→ WHAT YOU NEED TO DO: In the data below, find every line with the word "option" and copy it.
++++ DATA FOR ANALYSIS
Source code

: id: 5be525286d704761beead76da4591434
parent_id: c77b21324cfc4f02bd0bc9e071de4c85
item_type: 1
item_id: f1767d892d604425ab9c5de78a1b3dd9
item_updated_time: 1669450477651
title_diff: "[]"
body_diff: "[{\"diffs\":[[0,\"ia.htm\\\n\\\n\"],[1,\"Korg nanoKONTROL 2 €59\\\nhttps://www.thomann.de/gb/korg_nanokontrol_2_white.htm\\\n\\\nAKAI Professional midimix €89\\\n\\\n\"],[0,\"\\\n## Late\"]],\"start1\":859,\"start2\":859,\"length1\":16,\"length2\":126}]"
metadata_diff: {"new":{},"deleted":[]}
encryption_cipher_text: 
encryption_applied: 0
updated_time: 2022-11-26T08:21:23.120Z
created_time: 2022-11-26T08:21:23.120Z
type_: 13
++++++++
++++ DATA FOR ANALYSIS
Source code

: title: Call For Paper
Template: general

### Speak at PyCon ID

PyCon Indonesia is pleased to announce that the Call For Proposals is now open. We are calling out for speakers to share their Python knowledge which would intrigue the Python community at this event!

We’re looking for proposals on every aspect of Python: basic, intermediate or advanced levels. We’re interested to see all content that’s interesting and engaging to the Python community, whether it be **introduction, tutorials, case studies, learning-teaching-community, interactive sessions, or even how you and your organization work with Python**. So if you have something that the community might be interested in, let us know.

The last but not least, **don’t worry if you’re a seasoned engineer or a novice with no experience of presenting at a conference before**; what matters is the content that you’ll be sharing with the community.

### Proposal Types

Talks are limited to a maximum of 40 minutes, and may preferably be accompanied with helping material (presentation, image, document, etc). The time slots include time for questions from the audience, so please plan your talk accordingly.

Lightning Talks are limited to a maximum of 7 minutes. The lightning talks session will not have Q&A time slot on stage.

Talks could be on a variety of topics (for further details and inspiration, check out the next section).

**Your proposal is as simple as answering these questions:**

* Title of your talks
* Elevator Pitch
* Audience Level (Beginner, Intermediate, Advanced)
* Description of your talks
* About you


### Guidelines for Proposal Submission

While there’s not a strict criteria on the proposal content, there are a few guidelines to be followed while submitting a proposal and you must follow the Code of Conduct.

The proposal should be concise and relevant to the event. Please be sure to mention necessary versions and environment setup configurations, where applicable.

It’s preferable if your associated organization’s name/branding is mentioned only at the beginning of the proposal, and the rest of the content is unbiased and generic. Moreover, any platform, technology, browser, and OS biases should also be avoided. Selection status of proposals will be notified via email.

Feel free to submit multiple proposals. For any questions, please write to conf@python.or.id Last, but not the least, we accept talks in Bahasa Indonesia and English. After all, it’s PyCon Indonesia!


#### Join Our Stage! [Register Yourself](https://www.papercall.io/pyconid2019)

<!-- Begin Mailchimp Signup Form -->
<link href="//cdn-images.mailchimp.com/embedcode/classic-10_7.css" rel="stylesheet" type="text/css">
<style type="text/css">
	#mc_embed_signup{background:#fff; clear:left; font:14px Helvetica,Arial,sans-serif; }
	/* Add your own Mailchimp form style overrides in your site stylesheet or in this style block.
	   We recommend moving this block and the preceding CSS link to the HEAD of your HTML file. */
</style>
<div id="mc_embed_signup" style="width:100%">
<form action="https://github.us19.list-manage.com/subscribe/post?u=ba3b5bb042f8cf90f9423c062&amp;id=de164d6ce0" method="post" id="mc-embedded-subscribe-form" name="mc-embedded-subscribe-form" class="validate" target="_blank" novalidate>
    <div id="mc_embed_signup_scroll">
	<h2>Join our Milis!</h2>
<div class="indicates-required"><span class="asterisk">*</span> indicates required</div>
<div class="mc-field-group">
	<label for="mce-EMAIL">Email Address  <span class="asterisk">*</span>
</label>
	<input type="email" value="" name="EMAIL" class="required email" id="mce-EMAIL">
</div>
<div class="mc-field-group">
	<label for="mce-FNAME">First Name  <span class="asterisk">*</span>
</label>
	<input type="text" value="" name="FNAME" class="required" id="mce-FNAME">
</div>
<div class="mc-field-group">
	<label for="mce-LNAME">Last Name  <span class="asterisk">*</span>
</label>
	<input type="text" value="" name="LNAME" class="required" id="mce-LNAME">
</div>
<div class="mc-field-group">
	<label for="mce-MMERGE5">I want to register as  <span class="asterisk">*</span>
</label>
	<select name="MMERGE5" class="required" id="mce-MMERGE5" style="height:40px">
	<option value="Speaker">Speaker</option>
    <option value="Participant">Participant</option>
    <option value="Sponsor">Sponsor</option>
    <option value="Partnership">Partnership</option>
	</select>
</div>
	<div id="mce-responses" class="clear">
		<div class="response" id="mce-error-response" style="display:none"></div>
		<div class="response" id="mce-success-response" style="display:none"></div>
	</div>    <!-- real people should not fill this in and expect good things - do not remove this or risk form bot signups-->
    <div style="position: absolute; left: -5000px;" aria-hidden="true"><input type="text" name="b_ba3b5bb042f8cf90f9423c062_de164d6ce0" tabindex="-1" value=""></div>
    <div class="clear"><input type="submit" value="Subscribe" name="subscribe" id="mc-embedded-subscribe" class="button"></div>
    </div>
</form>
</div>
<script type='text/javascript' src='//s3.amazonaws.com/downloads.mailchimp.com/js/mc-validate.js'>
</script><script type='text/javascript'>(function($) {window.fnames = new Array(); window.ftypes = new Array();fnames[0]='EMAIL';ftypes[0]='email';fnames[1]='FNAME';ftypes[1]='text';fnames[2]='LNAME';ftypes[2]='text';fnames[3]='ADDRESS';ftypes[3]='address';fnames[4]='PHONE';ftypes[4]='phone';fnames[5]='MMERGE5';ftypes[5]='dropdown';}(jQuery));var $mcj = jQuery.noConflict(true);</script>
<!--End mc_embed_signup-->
++++++++
++++ DATA FOR ANALYSIS
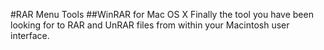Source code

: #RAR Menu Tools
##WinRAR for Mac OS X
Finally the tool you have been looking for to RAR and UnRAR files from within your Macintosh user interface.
++++++++
→ RESULT OF THE EXERCISE:
	<option value="Speaker">Speaker</option>
    <option value="Participant">Participant</option>
    <option value="Sponsor">Sponsor</option>
    <option value="Partnership">Partnership</option>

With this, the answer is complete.